This section describes the basic concepts of the Mun programming language.

Values and types

Mun is a statically typed language, which helps to detect type-related errors at compile-time. A type error is an invalid operation on a given type, such as an integer divided by a string, trying to access a field that doesn't exist, or calling a function with the wrong number of arguments.

Some languages require a programmer to explicitly annotate syntactic constructs with type information:

int foo = 3 + 4;

However, often variable types can be inferred by their usage. Mun uses type inferencing to determine variable types at compile time. However, you are still forced to explicitly annotate variables in a few locations to ensure a contract between interdependent code.

# pub fn main() {
#   bar(1);
# }
fn bar(a: i32) -> i32 {
    let foo = 3 + a;
    foo
}

Here, the parameter a and the return type must be annotated because it solidifies the signature of the function. The type of foo can be inferred through its usage.

Integer types

An integer is a number without a fractional component. Table 3-1 shows the built-in integer types in Mun.
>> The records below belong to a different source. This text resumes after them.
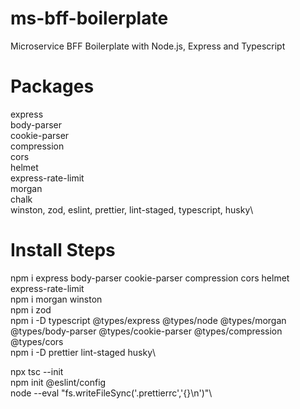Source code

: # ms-bff-boilerplate
Microservice BFF Boilerplate with Node.js, Express and Typescript

# Packages
express\
  body-parser\
  cookie-parser\
  compression\
  cors\
  helmet\
  express-rate-limit\
  morgan\
  chalk\
winston, zod, eslint, prettier, lint-staged, typescript, husky\

# Install Steps

npm i express body-parser cookie-parser compression cors helmet express-rate-limit\
npm i morgan winston\
npm i zod\
npm i -D typescript @types/express @types/node @types/morgan @types/body-parser @types/cookie-parser @types/compression @types/cors\
npm i -D prettier lint-staged husky\

npx tsc --init\
npm init @eslint/config\
node --eval "fs.writeFileSync('.prettierrc','{}\n')"\
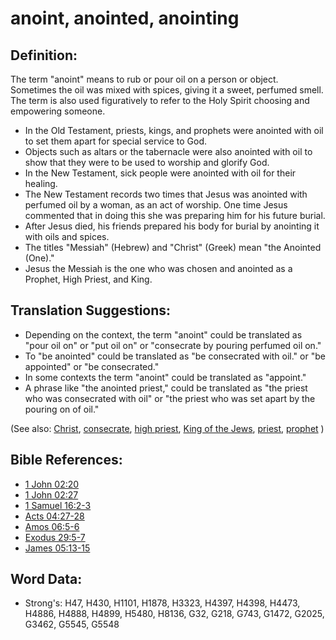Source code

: # anoint, anointed, anointing #

## Definition: ##

The term "anoint" means to rub or pour oil on a person or object. Sometimes the oil was mixed with spices, giving it a sweet, perfumed smell. The term is also used figuratively to refer to the Holy Spirit choosing and empowering someone.

* In the Old Testament, priests, kings, and prophets were anointed with oil to set them apart for special service to God.
* Objects such as altars or the tabernacle were also anointed with oil to show that they were to be used to worship and glorify God.
* In the New Testament, sick people were anointed with oil for their healing.
* The New Testament records two times that Jesus was anointed with perfumed oil by a woman, as an act of worship. One time Jesus commented that in doing this she was preparing him for his future burial.
* After Jesus died, his friends prepared his body for burial by anointing it with oils and spices.
* The titles "Messiah" (Hebrew) and "Christ" (Greek) mean "the Anointed (One)."
* Jesus the Messiah is the one who was chosen and anointed as a Prophet, High Priest, and King.

## Translation Suggestions: ##

* Depending on the context, the term "anoint" could be translated as "pour oil on" or "put oil on" or "consecrate by pouring perfumed oil on."
* To "be anointed" could be translated as "be consecrated with oil." or "be appointed" or "be consecrated."
* In some contexts the term "anoint" could be translated as "appoint."
* A phrase like "the anointed priest," could be translated as "the priest who was consecrated with oil" or "the priest who was set apart by the pouring on of oil."

(See also: [Christ](../kt/christ.md), [consecrate](../kt/consecrate.md), [high priest](../kt/highpriest.md), [King of the Jews](../kt/kingofthejews.md), [priest](../kt/priest.md), [prophet](../kt/prophet.md)  )

## Bible References: ##

* [1 John 02:20](rc://en/tn/help/1jn/02/20)
* [1 John 02:27](rc://en/tn/help/1jn/02/27)
* [1 Samuel 16:2-3](rc://en/tn/help/1sa/16/02)
* [Acts 04:27-28](rc://en/tn/help/act/04/27)
* [Amos 06:5-6](rc://en/tn/help/amo/06/05)
* [Exodus 29:5-7](rc://en/tn/help/exo/29/05)
* [James 05:13-15](rc://en/tn/help/jas/05/13)


## Word Data: ##

* Strong's: H47, H430, H1101, H1878, H3323, H4397, H4398, H4473, H4886, H4888, H4899, H5480, H8136, G32, G218, G743, G1472, G2025, G3462, G5545, G5548
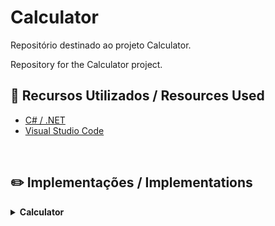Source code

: # Calculator
Repositório destinado ao projeto Calculator.

Repository for the Calculator project.

## 🚀 Recursos Utilizados / Resources Used
- [C# / .NET](https://learn.microsoft.com/pt-br/dotnet/csharp/)
- [Visual Studio Code](https://code.visualstudio.com/)

<br>

## ✏️ Implementações / Implementations
<details><summary><b>Calculator</b></summary>

- Implementação de um app console de uma calculadora, que faz os calculos baseado na escolha da operação e nos números passados pelo usuário.
- Implementation of a console app for a calculator, which calculates based on the choice of operation and the numbers entered by the user.
  
- [Calculator](https://github.com/cortelucas/balta.io/tree/main/Calculator)
  
  Para utilizar:
  - Pode clonar o repositório ``https://github.com/cortelucas/balta.io.git``
</details>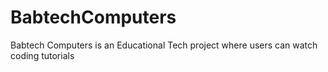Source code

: # BabtechComputers
Babtech Computers is an Educational Tech project where users can watch coding tutorials
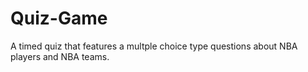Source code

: # Quiz-Game
A timed quiz that features a multple choice type questions about NBA players and NBA teams. 
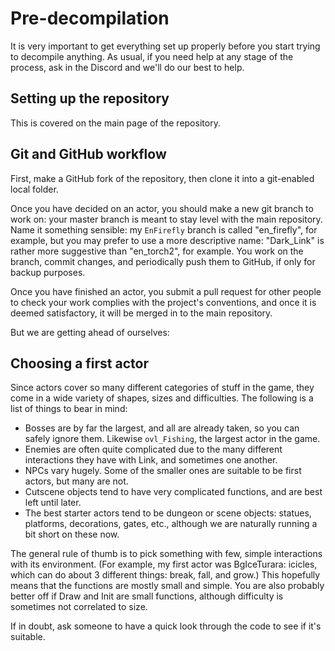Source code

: # Pre-decompilation

It is very important to get everything set up properly before you start trying to decompile anything. As usual, if you need help at any stage of the process, ask in the Discord and we'll do our best to help.

## Setting up the repository

This is covered on the main page of the repository.

## Git and GitHub workflow

First, make a GitHub fork of the repository, then clone it into a git-enabled local folder.

Once you have decided on an actor, you should make a new git branch to work on: your master branch is meant to stay level with the main repository. Name it something sensible: my `EnFirefly` branch is called "en_firefly", for example, but you may prefer to use a more descriptive name: "Dark_Link" is rather more suggestive than "en_torch2", for example. You work on the branch, commit changes, and periodically push them to GitHub, if only for backup purposes.

Once you have finished an actor, you submit a pull request for other people to check your work complies with the project's conventions, and once it is deemed satisfactory, it will be merged in to the main repository.

But we are getting ahead of ourselves:

## Choosing a first actor

Since actors cover so many different categories of stuff in the game, they come in a wide variety of shapes, sizes and difficulties. The following is a list of things to bear in mind:

- Bosses are by far the largest, and all are already taken, so you can safely ignore them. Likewise `ovl_Fishing`, the largest actor in the game.
- Enemies are often quite complicated due to the many different interactions they have with Link, and sometimes one another.
- NPCs vary hugely. Some of the smaller ones are suitable to be first actors, but many are not.
- Cutscene objects tend to have very complicated functions, and are best left until later.
- The best starter actors tend to be dungeon or scene objects: statues, platforms, decorations, gates, etc., although we are naturally running a bit short on these now.

The general rule of thumb is to pick something with few, simple interactions with its environment. (For example, my first actor was BgIceTurara: icicles, which can do about 3 different things: break, fall, and grow.) This hopefully means that the functions are mostly small and simple. You are also probably better off if Draw and Init are small functions, although difficulty is sometimes not correlated to size.

If in doubt, ask someone to have a quick look through the code to see if it's suitable.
Each variant can be either signed or unsigned and has an explicit size. Signed and unsigned refer to whether it is necessary to have a sign that indicates the possibility for the number to be negative or positive.

LengthSignedUnsigned
8-biti8u8
16-biti16u16
32-biti32u32
64-biti64u64
128-biti128u128
archisizeusize

Table 2-1: Integer Types in Mun

Signed integer types start with i, unsigned integer types with u, followed by the number of bits that the integer value takes up. Each signed variant can store numbers from -(2n - 1) to 2n - 1 - 1 inclusive, where n is the number of bits that variant uses. Unsigned variants can store numbers from 0 to 2n - 1. By default Mun uses 32-bit signed integers.
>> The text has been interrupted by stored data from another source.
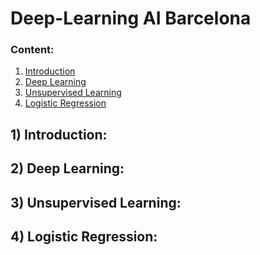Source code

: # Deep-Learning AI Barcelona

### Content:

1. [Introduction](#intro)
2. [Deep Learning](#dp)
3. [Unsupervised Learning](#unsup)
4. [Logistic Regression](#logistic)

## 1) <a id='intro'></a> Introduction:

## 2) <a id='dp'></a> Deep Learning:

## 3) <a id='unsup'></a> Unsupervised Learning:

## 4) Logistic Regression:
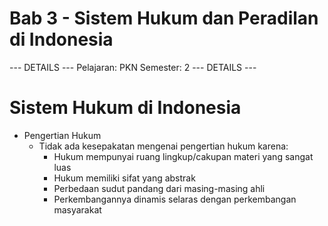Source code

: # Bab 3 - Sistem Hukum dan Peradilan di Indonesia

--- DETAILS ---
Pelajaran: PKN
Semester: 2
--- DETAILS ---

# Sistem Hukum di Indonesia
- Pengertian Hukum
    - Tidak ada kesepakatan mengenai pengertian hukum karena:
        - Hukum mempunyai ruang lingkup/cakupan materi yang sangat luas
        - Hukum memiliki sifat yang abstrak
        - Perbedaan sudut pandang dari masing-masing ahli
        - Perkembangannya dinamis selaras dengan perkembangan masyarakat
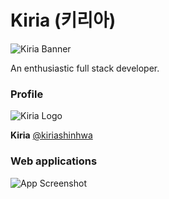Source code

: 
# Kiria (키리아)

![Kiria Banner](https://i.imgur.com/9gv28xK.png)

An enthusiastic full stack developer.


### Profile

![Kiria Logo](https://i.imgur.com/ECgtYqh.png)

**Kiria** [@kiriashinhwa](https://www.github.com/kiriashinhwa)


### Web applications

![App Screenshot](https://i.imgur.com/iygiyiX.png)


<!-- ### Links

[![portfolio](https://img.shields.io/badge/my_portfolio-000?style=for-the-badge&logo=ko-fi&logoColor=white)](https://kiria.dev/) 
[![twitter](https://img.shields.io/badge/twitter-1DA1F2?style=for-the-badge&logo=twitter&logoColor=white)](https://twitter.com/kirishinhwa) -->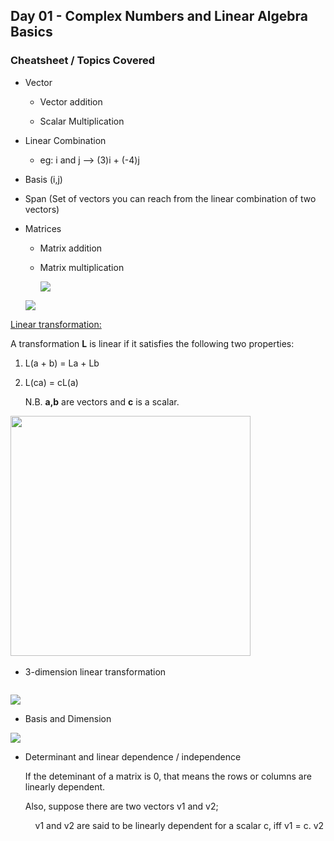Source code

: ## Day 01 - Complex Numbers and Linear Algebra Basics

### Cheatsheet / Topics Covered

- Vector
  
  - Vector addition
  
  - Scalar Multiplication

- Linear Combination
  
  - eg: i and j --> (3)i + (-4)j

- Basis (i,j)

- Span (Set of vectors you can reach from the linear combination of two vectors)

- Matrices
  
  - Matrix addition
  
  - Matrix multiplication
    
    ![](/home/waybetter/.config/marktext/images/2025-09-02-16-36-47-image.png)
  
  ![](/home/waybetter/.config/marktext/images/2025-09-02-16-37-35-image.png)



<u>Linear transformation:</u>

A transformation **L** is linear if it satisfies the following two properties:

1. L(a + b) = La + Lb

2. L(ca) = cL(a)
   
   N.B. **a,b** are vectors and **c** is a scalar.

<img title="" src="file:///home/waybetter/.config/marktext/images/2025-09-02-16-35-35-image.png" alt="" width="384" data-align="center">

<img src="file:///home/waybetter/.config/marktext/images/2025-09-02-16-36-12-image.png" title="" alt="" data-align="center">





- 3-dimension linear transformation

<img src="file:///home/waybetter/.config/marktext/images/2025-09-02-16-38-45-image.png" title="" alt="" data-align="center">

![](/home/waybetter/.config/marktext/images/2025-09-02-16-33-25-image.png)



- Basis and Dimension

![](/home/waybetter/.config/marktext/images/2025-09-02-17-04-59-image.png)

- Determinant and linear dependence / independence
  
  If the deteminant of a matrix is 0, that means the rows or columns are linearly dependent.
  
  Also, suppose there are two vectors v1 and v2;
  
      v1 and v2 are said to be linearly dependent for a scalar c, iff v1 = c. v2

        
The size of the isize and usize types depend on the target architecture. On 64-bit architectures,isize and usize types are 64 bits large, whereas on 32-bit architectures they are 32 bits in size.

Floating-Point Types

Real (or floating-point) numbers (i.e. numbers with a fractional component) are represented according to the IEEE-754 standard. The f32 type is a single-precision float of 32 bits, and the f64 type has double precision - requiring 64 bits.

pub fn main() {
    let f = 3.0; // f64
}

The Boolean Type

The bool (or boolean) type has two values, true and false, that are used to evaluate conditions. It takes up one 1 byte (or 8 bits).

pub fn main() {
    let t = true;

    let f: bool = false; // with explicit type annotation
}

Literals

There are three types of literals in Mun: integer, floating-point and boolean literals.

A boolean literal is either true or false.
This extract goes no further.